Friday, November 11, 2011

J-Lo Sentences You to...The Cell!

I was listening to the Fat Guys At The Movies podcast ("Episode 238, King Kong vs. Dirk Diggler"), featuring our friend Ike (of the Pop Culture guru duo Mike & Ike), and the conversation turned to Tarsem Singh's Immortals -- which, if you've turned on a TV or sat through the trailers in a movie theater lately, you've probably been unable to avoid knowing exists, and which opens today.

Now, we have a rule against doing BLTBM-style reviews of films while they're still in first run release -- an easy guideline to follow, since most of the movies we write about don't linger (or malinger) long at the multiplex.  Still, we're occasionally tempted to break Ape Law, and this picture looks particularly juicy: willowy young men pirouetting madly in pleated miniskirts, bronze-clad warriors attempting and failing to organize a phalanx in zero-gravity, and Mickey Rourke sporting a rhinestone-studded hockey mask and muttering "Releez da titans," like a bleary-eyed Redwings fan hunched over a bar after ordering five too many boilermakers.

Anyway, Ike reminded the audience that one of Tarsem's earlier, funny films was The Cell, which, coincidentally, is featured in the Psycho Therapist chapter of our currently-under-construction sequel to Better Living Through Bad Movies.  So please enjoy this preview of coming attractions.  The review is by s.z.  The cantilevered butt cheeks are courtesy of Jennifer Lopez.
The Cell (2000)
Directed by Tarsem Singh
Written by Mark Protosevich

Tagline: "This summer... enter the mind of a killer."

And as an added bonus, enter the mind of a Jennifer Lopez!  As you might imagine, it’s full of expensive, bizarre clothes, MTV videos, and a violent man in trouble with the law. Plus, lots of derriere jokes!

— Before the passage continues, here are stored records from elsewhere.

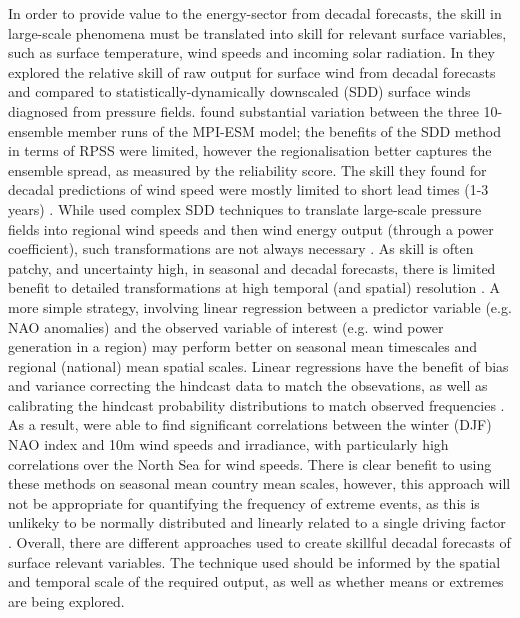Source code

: \documentclass{article}
\begin{document}
In order to provide value to the energy-sector from decadal forecasts, the skill in large-scale phenomena must be translated into skill for relevant surface variables, such as surface temperature, wind speeds and incoming solar radiation. In \cite{moemken2016decadal} they explored the relative skill of raw output for surface wind from decadal forecasts and compared to statistically-dynamically downscaled (SDD) surface winds diagnosed from pressure fields. \cite{moemken2016decadal} found substantial variation between the three 10-ensemble member runs of the MPI-ESM model; the benefits of the SDD method in terms of RPSS were limited, however the regionalisation better captures the ensemble spread, as measured by the reliability score. The skill they found for decadal predictions of wind speed were mostly limited to short lead times (1-3 years) \parencite{moemken2016decadal}. While \cite{moemken2016decadal} used complex SDD techniques to translate large-scale pressure fields into regional wind speeds and then wind energy output (through a power coefficient), such transformations are not always necessary \parencite{bett2022simplified}. As skill is often patchy, and uncertainty high, in seasonal and decadal forecasts, there is limited benefit to detailed transformations at high temporal (and spatial) resolution \parencite{bett2022simplified}. A more simple strategy, involving linear regression between a predictor variable (e.g. NAO anomalies)
and the observed variable of interest (e.g. wind power generation in a region) may perform better on seasonal mean timescales and regional (national) mean spatial scales. Linear regressions have the benefit of bias and variance correcting the hindcast data to match the obsevations, as well as calibrating the hindcast probability distributions to match observed frequencies \parencite{bett2022simplified,wilks_statistical_2019}.
As a result, \cite{bett2022simplified} were able to find significant correlations between the winter (DJF) NAO index and 10m wind speeds and irradiance, with particularly high correlations over the North Sea for wind speeds. There is clear benefit to  using these methods on seasonal mean country mean scales, however, this approach will not be appropriate for quantifying the frequency of extreme events, as this is unlikeky to be normally distributed and linearly related to a single driving factor \parencite{bett2022simplified,thornton2019skilful}. Overall, there are different approaches used to create skillful decadal forecasts of surface relevant variables. The technique used should be informed by the spatial and temporal scale of the required output, as well as whether means or extremes are being explored.\\
\end{document}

The Dreamscape/In Dreams/What Dreams May Come part our movie begins with Jennifer of Arabia riding her horse across the sands while wearing a wedding gown she apparently borrowed from Harvey Birdman, Attorney-at-Law.  See, Jennifer is a child psychologist thingy who, through the marvels of unexplained science, can enter the mind of her patient, a catatonic kid who hates water.  Her therapy sessions consist of her donning a red rubber cat suit (ribbed for our pleasure), getting hooked up to a Playskool My First Matrix machine, then invading the boy’s subconscious to urge him to Just Say No to schizophrenia.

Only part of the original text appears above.